For never surely did vessel weather worse perils than this little sailing ship before she could reach the open sea. It almost seemed as though the great enemy, " the prince of the power of the air," knowing something of the possibilities enfolded in one young life on board, were doing his utmost to send her to the bottom. For twelve long days they beat about the Channel, alternately sighting Ireland and the dangerous Welsh coast. During the first week they were almost continuously in the teeth of an equinoctial gale, until driven into Carnarvon Bay they were within two boats' length of being dashed to pieces on the rocks. That midnight scene amid the foaming breakers, and the way in which they were delivered when all hope seemed gone made so profound an impression upon Hudson Taylor that some account of this part of the voyage must be culled from his journal and letters.

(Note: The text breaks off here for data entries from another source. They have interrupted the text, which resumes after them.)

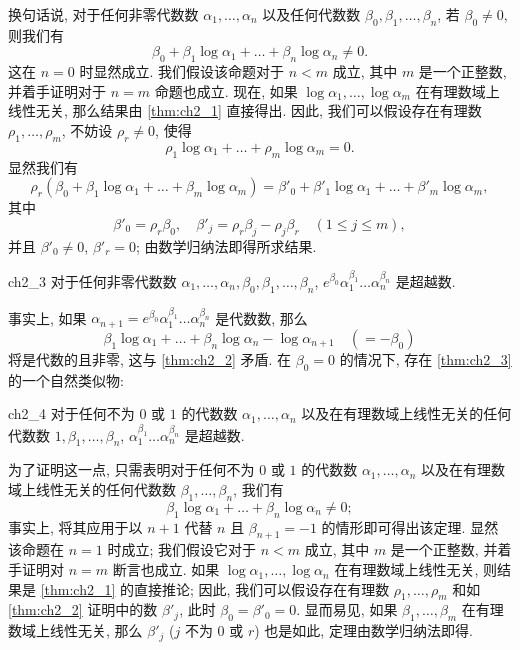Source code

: 换句话说, 对于任何非零代数数 $\alpha_1, \dots, \alpha_n$ 以及任何代数数 $\beta_0, \beta_1, \dots, \beta_n$, 若 $\beta_0 \neq 0$, 则我们有
\[
\beta_0 + \beta_1 \log \alpha_1 + \dots + \beta_n \log \alpha_n \neq 0.
\]
这在 $n = 0$ 时显然成立. 我们假设该命题对于 $n < m$ 成立, 其中 $m$ 是一个正整数, 并着手证明对于 $n = m$ 命题也成立. 现在, 如果 $\log \alpha_1, \dots, \log \alpha_m$ 在有理数域上线性无关, 那么结果由 \autoref{thm:ch2_1} 直接得出. 因此, 我们可以假设存在有理数 $\rho_1, \dots, \rho_m$, 不妨设 $\rho_r \neq 0$, 使得
\[
\rho_1 \log \alpha_1 + \dots + \rho_m \log \alpha_m = 0.
\]
显然我们有
\[
\rho_r(\beta_0 + \beta_1 \log \alpha_1 + \dots + \beta_m \log \alpha_m) = \beta'_0 + \beta'_1 \log \alpha_1 + \dots + \beta'_m \log \alpha_m,
\]
其中
\[
\beta'_0 = \rho_r \beta_0, \quad \beta'_j = \rho_r \beta_j - \rho_j \beta_r \quad (1 \le j \le m),
\]
并且 $\beta'_0 \neq 0$, $\beta'_r = 0$; 由数学归纳法即得所求结果.

\begin{mythm}{}{ch2_3}
对于任何非零代数数 $\alpha_1, \dots, \alpha_n, \beta_0, \beta_1, \dots, \beta_n$, $e^{\beta_0} \alpha_1^{\beta_1} \dots \alpha_n^{\beta_n}$ 是超越数.
\end{mythm}

事实上, 如果 $\alpha_{n+1} = e^{\beta_0} \alpha_1^{\beta_1} \dots \alpha_n^{\beta_n}$ 是代数数, 那么
\[
\beta_1 \log \alpha_1 + \dots + \beta_n \log \alpha_n - \log \alpha_{n+1} \quad (= -\beta_0)
\]
将是代数的且非零, 这与 \autoref{thm:ch2_2} 矛盾. 在 $\beta_0 = 0$ 的情况下, 存在 \autoref{thm:ch2_3} 的一个自然类似物:

\begin{mythm}{}{ch2_4}
对于任何不为 $0$ 或 $1$ 的代数数 $\alpha_1, \dots, \alpha_n$ 以及在有理数域上线性无关的任何代数数 $1, \beta_1, \dots, \beta_n$, $\alpha_1^{\beta_1} \dots \alpha_n^{\beta_n}$ 是超越数.
\end{mythm}

为了证明这一点, 只需表明对于任何不为 $0$ 或 $1$ 的代数数 $\alpha_1, \dots, \alpha_n$ 以及在有理数域上线性无关的任何代数数 $\beta_1, \dots, \beta_n$, 我们有
\[
\beta_1 \log \alpha_1 + \dots + \beta_n \log \alpha_n \neq 0;
\]
事实上, 将其应用于以 $n+1$ 代替 $n$ 且 $\beta_{n+1}=-1$ 的情形即可得出该定理. 显然该命题在 $n=1$ 时成立; 我们假设它对于 $n < m$ 成立, 其中 $m$ 是一个正整数, 并着手证明对 $n=m$ 断言也成立. 如果 $\log \alpha_1, \dots, \log \alpha_n$ 在有理数域上线性无关, 则结果是 \autoref{thm:ch2_1} 的直接推论; 因此, 我们可以假设存在有理数 $\rho_1, \dots, \rho_m$ 和如 \autoref{thm:ch2_2} 证明中的数 $\beta'_j$, 此时 $\beta_0 = \beta'_0 = 0$. 显而易见, 如果 $\beta_1, \dots, \beta_m$ 在有理数域上线性无关, 那么 $\beta'_j$ ($j$ 不为 $0$ 或 $r$) 也是如此, 定理由数学归纳法即得.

" With heartfelt gratitude," he wrote on Monday, September 26, " I record the mercy of God. He and He alone has snatched us from the jaws of death. May our spared lives be spent entirely in His service and for His glory.
" All day on Saturday [the 24th] the barometer kept falling, and as darkness came on the wind began to freshen. The sailors had a hard night of it, so the Captain did not call them aft as is his custom to read prayers on Sunday morning. At noon it was blowing hard and we took in all possible sail, leaving only just as much as would keep the ship steady. I distributed some tracts among the crew and then came down to my cabin, as the increased motion was making me sick... .
" The barometer was still falling, and the wind increased until it was a perfect hurricane. The, Captain and Mate said they had never seen a wilder sea. Between two and three in the afternoon I managed to get on deck, though the pitching made it difficult. . .. The scene I shall never forget. It was grand beyond description: The sea, lashing itself into fury, was white with foam. There was a large ship astern of us and a brig to our weather side. The ship gained on us, but drifted more. The waves, like hills on either side, seemed as if they might swamp us at any moment . but the ship bore up bravely. On account of the heavy sea we were making little or no headway, and the wind being from the west we were drifting quickly, irresistibly, toward a lee-shore.
" ` Unless God help us,' said the Captain, ` there is no hope.'" I asked how far we might be from the Welsh coast." ` Fifteen to sixteen miles,' was his reply. 'We can do nothing but carry all possible sail. The more we carry the less we drift. It is for our lives. God grant the timbers may bear it.'" He then had two sails set on each mast.
" It was a fearful time. The wind was blowing terrifically, and we were tearing along at a frightful rate-one moment high in the air and the next plunging head foremost into the trough of the sea as if about to go to the bottom. The windward side of the ship was fearfully elevated, the lee side being as much depressed ; indeed the sea at times poured over her lee bulwarks.
" Thus the sun set, and I watched it ardently.
"'To-morrow thou wilt rise as usual,' I thought, `but unless the Lord work miraculously on our behalf a few broken timbers will be all that is left of us and our ship' ... .
" The night was cold, the wind biting, and the seas we shipped continually, with foam and spray, wet us through and through."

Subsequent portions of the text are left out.